Monday , November 4, 2024

Affirm Posts a Big Quarter as It Reaps a User Payoff From Its Shopify And Amazon Deals

Corporations aren’t in business to please Wall Street, but for publicly held companies investor expectations are hard to ignore. Affirm Inc. early Friday is seeing its share price climb steadily after exceeding analysts’ consensus expectations for payment volume and revenue for its fiscal third quarter, ended March 31. The good news comes after the buy now, pay later giant suffered a beating when its prior quarterly report fell short of Wall Street’s expectations, despite strong operating results.

San Francisco-based Affirm reported sizable gains late Thursday afternoon in dollar volume, users, and revenue, much of it driven by recent BNPL agreements with the online giants Amazon.com Inc. and Shopify Inc. Volume climbed 73% year-over-year to $3.92 billion, while revenue shot up 55%, to $354 million. Both numbers were ahead of Wall Street’s consensus expectations, the latter by more than $10 million. 

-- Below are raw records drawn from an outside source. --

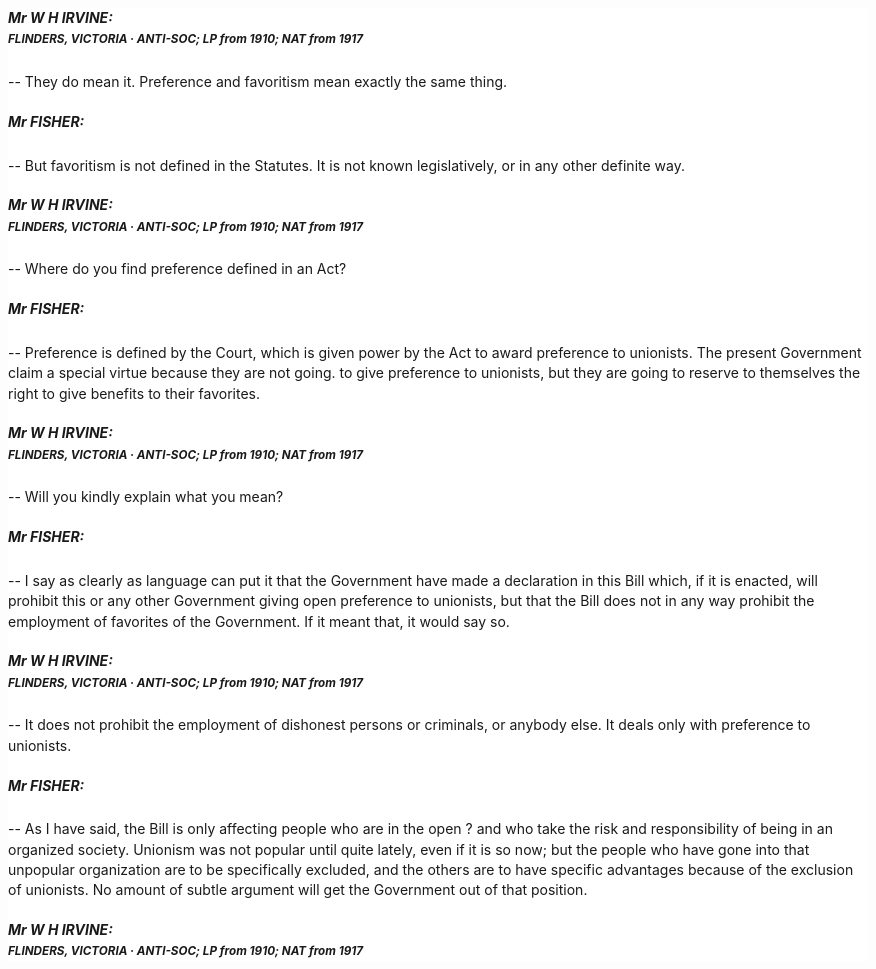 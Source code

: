 ##### Mr W H IRVINE:<br><small class="text-muted">FLINDERS, VICTORIA &middot; ANTI-SOC; LP from 1910; NAT from 1917</small>

-- They do mean it. Preference and favoritism mean exactly the same thing. 

##### Mr FISHER:

-- But favoritism is not defined in the Statutes. It is not known legislatively, or in any other definite way. 

##### Mr W H IRVINE:<br><small class="text-muted">FLINDERS, VICTORIA &middot; ANTI-SOC; LP from 1910; NAT from 1917</small>

-- Where do you find preference defined in an Act? 

##### Mr FISHER:

-- Preference is defined by the Court, which is given power by the Act to award preference to unionists. The present Government claim a special virtue because they are not going. to give preference to unionists, but they are going to reserve to themselves the right to give benefits to their favorites. 

##### Mr W H IRVINE:<br><small class="text-muted">FLINDERS, VICTORIA &middot; ANTI-SOC; LP from 1910; NAT from 1917</small>

-- Will you kindly explain what you mean? 

##### Mr FISHER:

-- I say as clearly as language can put it that the Government have made a declaration in this Bill which, if it is enacted, will prohibit this or any other Government giving open preference to unionists, but that the Bill does not in any way prohibit the employment of favorites of the Government. If it meant that, it would say so. 

##### Mr W H IRVINE:<br><small class="text-muted">FLINDERS, VICTORIA &middot; ANTI-SOC; LP from 1910; NAT from 1917</small>

-- It does not prohibit the employment of dishonest persons or criminals, or anybody else. It deals only with preference to unionists. 

##### Mr FISHER:

-- As I have said, the Bill is only affecting people who are in the open ? and who take the risk and responsibility of being in an organized society. Unionism was not popular until quite lately, even if it is so now; but the people who have gone into that unpopular organization are to be specifically excluded, and the others are to have specific advantages because of the exclusion of unionists. No amount of subtle argument will get the Government out of that position. 

##### Mr W H IRVINE:<br><small class="text-muted">FLINDERS, VICTORIA &middot; ANTI-SOC; LP from 1910; NAT from 1917</small>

So far, investors are rewarding the company, which went public only in January last year. Affirm’s shares were trading at just over $22 at mid-morning, up 23% at that point on the day.

The company’s performance included gains in its base of active consumers, which shot up 137%, to 12.7 million. The active-merchant count reached 207,000 for the quarter, up from 11,500 a year ago and 168,000 in the prior quarter. 

The Amazon and Shopify platforms both serve millions of small online sellers globally. The impact of these two deals has been dramatic. Affirm’s active-merchant count nearly tripled, to 29,000, when “general availability” of Affirm on the Shopify platform went live in the spring last year, according to data Affirm released Thursday. When the Amazon connection became available in the Christmas quarter, that count again rose dramatically, up 65% to 168,000 by year’s end.

Consumers are coming back to Affirm after trying it the first time, the company reported. Some 81% of Affirm’s transactions in the quarter came from repeat users, the “highest repeat transaction rate we have ever reported,” said Affirm chief executive Max Levchin, in a statement accompanying Affirm’s earnings release.